Already on GitHub? Sign in to your account

How should I use scrapy-playwright without downloading images? #51

Closed
phongtnit opened this issue Jan 25, 2022 · 8 comments
Closed

How should I use scrapy-playwright without downloading images? #51

phongtnit opened this issue Jan 25, 2022 · 8 comments

Comments

@phongtnit
Copy link

Hi,

Could anyone help me to use scrapy-playwright without downloading images?

Thanks for your support,

@elacuesta
Copy link
Member

This seems like a duplicate of #26, please reopen with more info if you don't agree.

@lime-n
Copy link

lime-n commented Feb 28, 2022

This seems like a duplicate of #26, please reopen with more info if you don't agree.

I have a question on this.

I have followed the example you provided in the answer to that thread, and from my initial thought I imagined no images would be downloaded, i.e. I would not get any response/requests sent to .jpeg attachements.

Here's the output I get:

 'playwright/context_count': 1,
 'playwright/page_count': 1,
 'playwright/page_count/closed': 1,
 'playwright/request_count': 30,
 'playwright/request_count/method/GET': 30,
 'playwright/request_count/navigation': 1,
 'playwright/request_count/resource_type/document': 1,
 'playwright/request_count/resource_type/font': 1,
 'playwright/request_count/resource_type/image': 20, #<- why are requests sent to images?
 'playwright/request_count/resource_type/script': 5,
 'playwright/request_count/resource_type/stylesheet': 3,

Perhaps I have misunderstood what context actually do - If I wanted no requests/responses sent/received from images how would I accomplish this or is this not the same as saying 'without downloading images'?

@elacuesta
Copy link
Member

Only #63 should be considered "in progress". That said, it's probably going to keep showing requests like that in the stats, because it relies on aborting requests caught by the Page.route method, while these stats are incremented via the request event. The playwright/request_count/blocked stat and lack of playwright/request_count/resource_type/image should be indicatives that it's working.

@lime-n
Copy link

lime-n commented Mar 1, 2022

Only #63 should be considered "in progress". That said, it's probably going to keep showing requests like that in the stats, because it relies on aborting requests caught by the Page.route method, while these stats are incremented via the request event. The playwright/request_count/blocked stat and lack of playwright/request_count/resource_type/image should be indicatives that it's working.

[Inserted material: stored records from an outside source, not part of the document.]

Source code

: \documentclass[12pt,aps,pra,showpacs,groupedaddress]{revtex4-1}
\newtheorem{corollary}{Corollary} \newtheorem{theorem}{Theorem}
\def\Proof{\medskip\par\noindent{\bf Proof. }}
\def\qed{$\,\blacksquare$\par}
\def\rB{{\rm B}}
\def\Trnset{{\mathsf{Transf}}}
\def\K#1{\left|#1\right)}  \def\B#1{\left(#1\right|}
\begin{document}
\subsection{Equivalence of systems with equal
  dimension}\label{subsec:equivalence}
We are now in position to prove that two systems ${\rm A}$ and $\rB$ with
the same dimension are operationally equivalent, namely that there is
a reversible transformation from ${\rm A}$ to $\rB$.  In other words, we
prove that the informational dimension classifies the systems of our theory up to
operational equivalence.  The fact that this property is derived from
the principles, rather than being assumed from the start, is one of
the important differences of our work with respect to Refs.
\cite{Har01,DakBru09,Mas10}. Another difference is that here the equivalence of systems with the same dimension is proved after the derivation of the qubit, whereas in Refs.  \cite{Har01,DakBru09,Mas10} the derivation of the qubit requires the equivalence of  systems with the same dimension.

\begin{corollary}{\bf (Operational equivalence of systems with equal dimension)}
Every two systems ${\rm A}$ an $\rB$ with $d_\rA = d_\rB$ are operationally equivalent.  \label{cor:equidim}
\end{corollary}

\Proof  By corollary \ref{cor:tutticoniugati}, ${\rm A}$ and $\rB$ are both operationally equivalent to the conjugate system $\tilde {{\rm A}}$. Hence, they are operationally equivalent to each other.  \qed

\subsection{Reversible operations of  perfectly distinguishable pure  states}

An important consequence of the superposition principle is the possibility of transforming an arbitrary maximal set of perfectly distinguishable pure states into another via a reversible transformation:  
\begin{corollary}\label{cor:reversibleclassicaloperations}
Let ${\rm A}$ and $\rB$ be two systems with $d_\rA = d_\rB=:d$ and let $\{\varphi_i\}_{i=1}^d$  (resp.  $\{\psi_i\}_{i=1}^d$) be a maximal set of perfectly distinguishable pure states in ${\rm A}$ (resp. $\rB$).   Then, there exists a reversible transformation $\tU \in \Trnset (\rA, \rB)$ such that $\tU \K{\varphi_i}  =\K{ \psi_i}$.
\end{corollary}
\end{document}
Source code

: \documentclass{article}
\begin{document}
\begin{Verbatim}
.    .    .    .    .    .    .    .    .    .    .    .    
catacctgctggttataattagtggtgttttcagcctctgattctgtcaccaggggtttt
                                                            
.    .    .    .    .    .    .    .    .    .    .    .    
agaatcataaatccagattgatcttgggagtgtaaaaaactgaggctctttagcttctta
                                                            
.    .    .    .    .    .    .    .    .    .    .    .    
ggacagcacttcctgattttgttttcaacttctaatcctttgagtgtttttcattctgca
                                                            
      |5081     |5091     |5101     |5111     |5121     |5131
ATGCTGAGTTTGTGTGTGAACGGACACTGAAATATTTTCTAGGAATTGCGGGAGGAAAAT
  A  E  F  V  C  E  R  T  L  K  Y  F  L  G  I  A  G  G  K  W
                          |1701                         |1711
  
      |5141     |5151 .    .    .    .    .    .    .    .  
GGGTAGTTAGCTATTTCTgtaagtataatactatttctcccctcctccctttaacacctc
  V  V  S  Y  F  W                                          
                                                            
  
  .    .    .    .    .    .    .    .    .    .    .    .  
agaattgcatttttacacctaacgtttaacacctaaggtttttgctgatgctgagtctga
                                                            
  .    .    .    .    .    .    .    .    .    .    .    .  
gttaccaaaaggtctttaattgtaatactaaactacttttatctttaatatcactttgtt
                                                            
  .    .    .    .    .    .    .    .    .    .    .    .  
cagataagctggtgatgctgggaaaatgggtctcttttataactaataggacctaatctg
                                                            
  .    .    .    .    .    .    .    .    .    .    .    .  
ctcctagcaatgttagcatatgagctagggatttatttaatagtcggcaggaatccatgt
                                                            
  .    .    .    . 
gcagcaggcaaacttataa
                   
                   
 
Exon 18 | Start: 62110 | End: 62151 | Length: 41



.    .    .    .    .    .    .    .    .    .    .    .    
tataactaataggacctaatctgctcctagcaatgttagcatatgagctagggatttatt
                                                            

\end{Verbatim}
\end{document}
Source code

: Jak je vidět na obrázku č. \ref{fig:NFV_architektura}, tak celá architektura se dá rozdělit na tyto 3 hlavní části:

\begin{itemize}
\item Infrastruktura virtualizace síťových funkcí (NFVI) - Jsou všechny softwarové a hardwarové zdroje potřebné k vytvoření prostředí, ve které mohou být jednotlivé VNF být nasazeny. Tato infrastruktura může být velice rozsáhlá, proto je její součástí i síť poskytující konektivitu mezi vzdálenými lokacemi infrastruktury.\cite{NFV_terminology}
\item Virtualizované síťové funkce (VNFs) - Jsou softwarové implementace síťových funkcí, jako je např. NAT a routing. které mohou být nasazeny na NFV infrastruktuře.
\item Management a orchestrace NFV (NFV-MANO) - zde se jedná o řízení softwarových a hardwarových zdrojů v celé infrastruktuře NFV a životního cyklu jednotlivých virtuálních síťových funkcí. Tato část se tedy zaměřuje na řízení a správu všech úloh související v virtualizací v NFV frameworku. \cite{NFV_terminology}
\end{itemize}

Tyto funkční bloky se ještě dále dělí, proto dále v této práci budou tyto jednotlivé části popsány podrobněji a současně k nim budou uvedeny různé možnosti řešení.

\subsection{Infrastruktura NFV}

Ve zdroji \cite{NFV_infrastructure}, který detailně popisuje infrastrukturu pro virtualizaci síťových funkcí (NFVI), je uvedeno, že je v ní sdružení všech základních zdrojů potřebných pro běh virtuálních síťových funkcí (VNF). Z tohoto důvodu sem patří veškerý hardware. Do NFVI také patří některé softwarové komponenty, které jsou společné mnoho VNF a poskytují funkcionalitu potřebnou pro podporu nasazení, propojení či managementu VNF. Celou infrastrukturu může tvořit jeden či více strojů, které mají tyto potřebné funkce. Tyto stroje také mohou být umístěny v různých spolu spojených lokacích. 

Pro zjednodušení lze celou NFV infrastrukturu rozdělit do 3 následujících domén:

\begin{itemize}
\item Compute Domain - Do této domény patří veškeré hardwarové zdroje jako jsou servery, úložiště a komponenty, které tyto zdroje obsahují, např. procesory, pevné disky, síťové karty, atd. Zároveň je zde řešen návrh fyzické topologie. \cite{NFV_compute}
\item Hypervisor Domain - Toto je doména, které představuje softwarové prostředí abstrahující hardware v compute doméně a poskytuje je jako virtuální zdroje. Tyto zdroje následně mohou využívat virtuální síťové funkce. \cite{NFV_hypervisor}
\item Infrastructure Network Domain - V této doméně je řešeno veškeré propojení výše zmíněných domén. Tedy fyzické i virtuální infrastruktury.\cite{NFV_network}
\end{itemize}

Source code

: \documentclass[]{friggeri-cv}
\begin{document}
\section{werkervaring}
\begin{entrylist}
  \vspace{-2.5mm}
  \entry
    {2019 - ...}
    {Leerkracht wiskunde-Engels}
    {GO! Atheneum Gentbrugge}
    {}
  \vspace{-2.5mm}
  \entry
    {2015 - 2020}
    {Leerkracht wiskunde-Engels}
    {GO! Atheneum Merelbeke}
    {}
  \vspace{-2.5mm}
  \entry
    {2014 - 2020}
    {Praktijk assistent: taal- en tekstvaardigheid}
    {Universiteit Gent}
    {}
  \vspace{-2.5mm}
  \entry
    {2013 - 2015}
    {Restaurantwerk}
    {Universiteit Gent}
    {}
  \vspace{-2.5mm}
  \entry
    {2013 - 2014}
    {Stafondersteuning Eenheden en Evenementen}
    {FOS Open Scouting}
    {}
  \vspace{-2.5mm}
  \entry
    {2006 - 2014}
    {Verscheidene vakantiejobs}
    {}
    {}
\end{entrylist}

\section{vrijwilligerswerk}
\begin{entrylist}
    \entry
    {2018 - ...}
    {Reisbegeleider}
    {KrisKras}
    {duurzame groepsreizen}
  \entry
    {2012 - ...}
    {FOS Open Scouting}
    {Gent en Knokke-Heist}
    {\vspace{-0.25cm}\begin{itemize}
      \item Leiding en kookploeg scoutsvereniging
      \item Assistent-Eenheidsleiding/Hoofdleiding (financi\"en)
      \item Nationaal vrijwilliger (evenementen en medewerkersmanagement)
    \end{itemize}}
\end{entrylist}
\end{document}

I checked the new books_block_request and it ran as expected!

Does this mean that I cannot use:

async def configure_context(name: str, context: BrowserContext) -> None:
        await context.route("**/*.{jpg}", lambda route: route.abort())

to abort responses? - because this still fails to block responses even when I updated with the latest handler.py. Instead, I must instantiate PLAYWRIGHT_ACCEPT_REQUEST_PREDICATE in the settings to abort specific responses? If so, thank you for the update. I have a few projects that will need to use this so I'll update you on any issues (if any.)

Edit:

  • Would it be simpler to block all responses by resource_type? i.e. if image abort all responses with this resource type. Perhaps giving this option as an additional parameter? as some users may only want to block specific images whilst others may want to block all of them. It will require less lines of code as some images do not end with an image extension and working around this will require more lines of code. i.e.
#PLAYWRIGHT_ACCEPT_REQUEST_PREDICATE = lambda req: not req.url.endswith((".jpg", ".png", ".jpeg", ".svg"))
PLAYWRIGHT_ACCEPT_REQUEST_PREDICATE_TYPE = "image"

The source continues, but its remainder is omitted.